Ai Otsuka chronology
| Love Jam (2004) | Love Cook (2005) | Ai am Best (2007) |

Alternative cover
- CD+Picture Book

Alternative cover
- CD+Photo Book

Singles from Love Cook
- "Smily / Biidama" Released: 11 May 2005; "Neko ni Fūsen" Released: 13 July 2005; "Planetarium" Released: 21 September 2005;

= Love Cook =

Love Cook is Ai Otsuka's third album released on 14 December 2005 under the Avex Trax record label. It was released in four formats: CD only, CD+DVD, CD+Photobook and CD+Picture Book. The latter two are limited to 150,000 copies each, and feature different sleeve case covers. The picture book illustrations are hand-drawn by Ai herself.

Three singles were released before the album: double A-Sided "Smily / Biidama", "Neko ni Fūsen" and "Planetarium". "Smily / Biidama" and "Planetarium" were the first two Ai Otsuka singles to reach the #1 spot in Oricon Weekly Singles Chart, and, having sold more than 300,000 copies each, are among her best-selling singles. All three singles are in the Oricon Top 100 Singles for 2005. On the other hand, "Cherish" had already been released as the final track in the various artists album Love for Nana: Only 1 Tribute, a homage to the manga.
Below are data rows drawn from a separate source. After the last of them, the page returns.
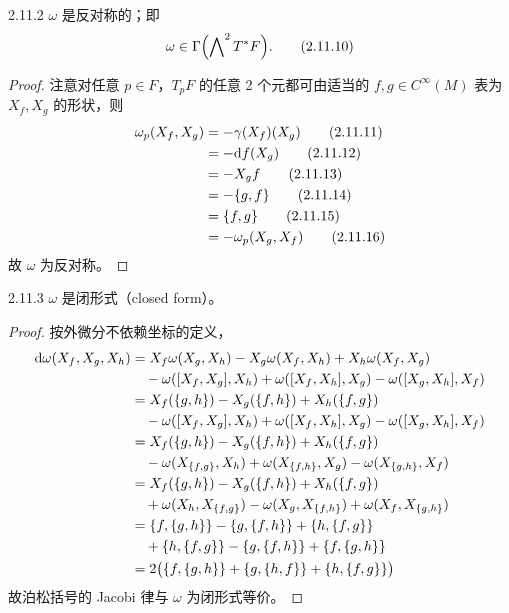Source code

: \begin{proposition*}{2.11.2}
$\omega$ 是反对称的；即
\begin{equation}
  \omega\in\Gamma\Bigl(\bigwedge\nolimits^{2}T^*F\Bigr).
  \tag{2.11.10}
\end{equation}
\end{proposition*}

\begin{proof}
注意对任意 $p\in F$，$T_pF$ 的任意 2 个元都可由适当的 $f,g\in C^\infty(M)$ 表为 $X_f,X_g$ 的形状，则
\begin{align}
  \omega_p(X_f,X_g) &= -\gamma(X_f)(X_g)
  \tag{2.11.11}\\
  &= -\mathrm{d} f(X_g)
  \tag{2.11.12}\\
  &= -X_gf
  \tag{2.11.13}\\
  &= -\{g,f\}
  \tag{2.11.14}\\
  &= \{f,g\}
  \tag{2.11.15}\\
  &= -\omega_p(X_g,X_f)
  \tag{2.11.16}
\end{align}
故 $\omega$ 为反对称。
\end{proof}

\begin{proposition*}{2.11.3}
$\omega$ 是闭形式（closed form）。
\end{proposition*}

\begin{proof}
按外微分不依赖坐标的定义，
\begin{align*}
  \mathrm{d}\omega(X_f,X_g,X_h)
  &= X_f\omega(X_g,X_h)-X_g\omega(X_f,X_h)+X_h\omega(X_f,X_g)\\
  &\quad -\omega([X_f,X_g],X_h)+\omega([X_f,X_h],X_g)-\omega([X_g,X_h],X_f)\\
  &= X_f(\{g,h\})-X_g(\{f,h\})+X_h(\{f,g\})\\
  &\quad -\omega([X_f,X_g],X_h)+\omega([X_f,X_h],X_g)-\omega([X_g,X_h],X_f)\\
  &= X_f(\{g,h\})-X_g(\{f,h\})+X_h(\{f,g\})\\
  &\quad -\omega(X_{\{f,g\}},X_h)+\omega(X_{\{f,h\}},X_g)-\omega(X_{\{g,h\}},X_f)\\
  &= X_f(\{g,h\})-X_g(\{f,h\})+X_h(\{f,g\})\\
  &\quad +\omega(X_h,X_{\{f,g\}})-\omega(X_g,X_{\{f,h\}})+\omega(X_f,X_{\{g,h\}})\\
  &= \{f,\{g,h\}\}-\{g,\{f,h\}\}+\{h,\{f,g\}\}\\
  &\quad +\{h,\{f,g\}\}-\{g,\{f,h\}\}+\{f,\{g,h\}\}\\
  &= 2\bigl(\{f,\{g,h\}\}+\{g,\{h,f\}\}+\{h,\{f,g\}\}\bigr)
\end{align*}
故泊松括号的 Jacobi 律与 $\omega$ 为闭形式等价。
\end{proof}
Many songs from Love Cook were used for commercial purposes as part of the artist's endorsements. "Smily" and "Biidama" were background songs in two TV commercials of Lion, a personal hygiene products company. "Neko Ni Fuusen" was featured in the Toshiba W31T commercial. "U-Boat" was image song for the 2006 TV advertisement of Meiko Gijuku, a private school. 'Cherish' and 'Planetarium' were used in music.jp TV spots. 'Planetarium' was also an image song of the 2005 TBS live-action dorama Hana Yori Dango.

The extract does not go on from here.